Items from a data source:
------------------------
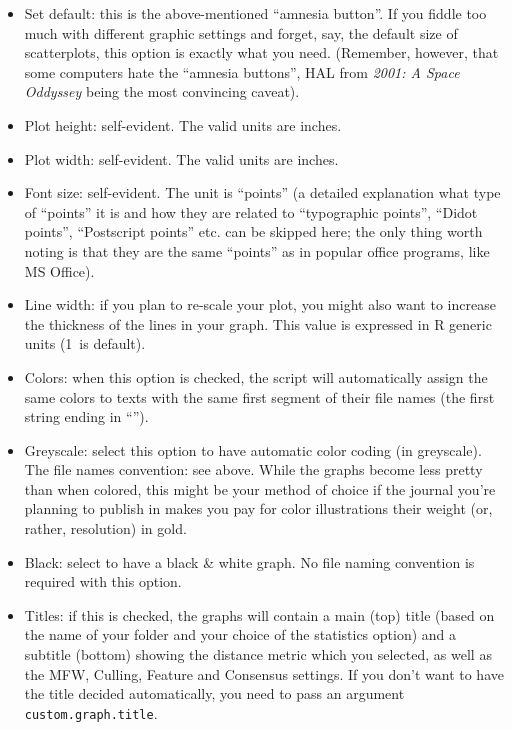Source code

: \documentclass[11pt,a4paper]{article}
\def\underscore{\raisebox{-.8ex}{-}}
\def\margin#1{\marginpar{\textcolor{blue}{\footnotesize\tt #1}}}
\def\code#1{{\tt #1}}
\begin{document}
\begin{itemize}
\item Set default: this is the above-mentioned ``amnesia button''.\margin{plot.options.reset=}\margin{TRUE|FALSE}
If you fiddle too much with different graphic settings and forget,
say, the default size of scatterplots, this option is exactly what
you need. (Remember, however, that some computers hate the ``amnesia
buttons'', HAL from \emph{2001: A Space Oddyssey} being the most convincing
caveat). 

\item Plot height: self-evident. The valid units are inches.\margin{plot.custom.height=} 

\item Plot width: self-evident. The valid units are inches.\margin{plot.custom.width=} 

\item Font size: self-evident.\margin{plot.font.size=}\margin{<integer>}
The unit is ``points'' (a detailed explanation what type of ``points''
it is and how they are related to ``typographic points'', ``Didot points'',
``Postscript points'' etc. can be skipped here; the only thing worth
noting is that they are the same ``points'' as in popular office programs,
like MS Office). 

\item Line width:\margin{plot.line.thickness=}\margin{<integer>} if
you plan to re-scale your plot, you might also want to increase the
thickness of the lines in your graph. This value is expressed in R
generic units (1~is default). 

\item Colors:\margin{colors.on.graphs=}\margin{"colors"}
when this option is checked, the script will automatically assign
the same colors to texts with the same first segment of their file
names (the first string ending in ``{}\code{\underscore}''). 

\item Greyscale:\margin{"greyscale"} select
this option to have automatic color coding (in greyscale). The file
names convention: see above. While the graphs become less pretty than
when colored, this might be your method of choice if the journal you're
planning to publish in makes you pay for color illustrations their
weight (or, rather, resolution) in gold.

\item Black:\margin{"black"} select to have
a black \& white graph. No file naming convention is required with this option. 

\item Titles:\margin{titles.on.graphs=}\margin{TRUE|FALSE} if this
is checked, the graphs will contain a main (top) title (based on the
name of your folder and your choice of the statistics option) and
a subtitle (bottom) showing the distance metric which you selected,
as well as the MFW, Culling, Feature and Consensus settings.%
\margin{custom.graph.title=}\margin{"Any text"}
If you don't want to have the title decided automatically, you need to 
pass an argument \code{custom.graph.title}.
\end{itemize}
\end{document}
------------------------
• Task item: Scan the data for lines containing "their" and copy all of them.

• Solution for this task:
the same colors to texts with the same first segment of their file
planning to publish in makes you pay for color illustrations their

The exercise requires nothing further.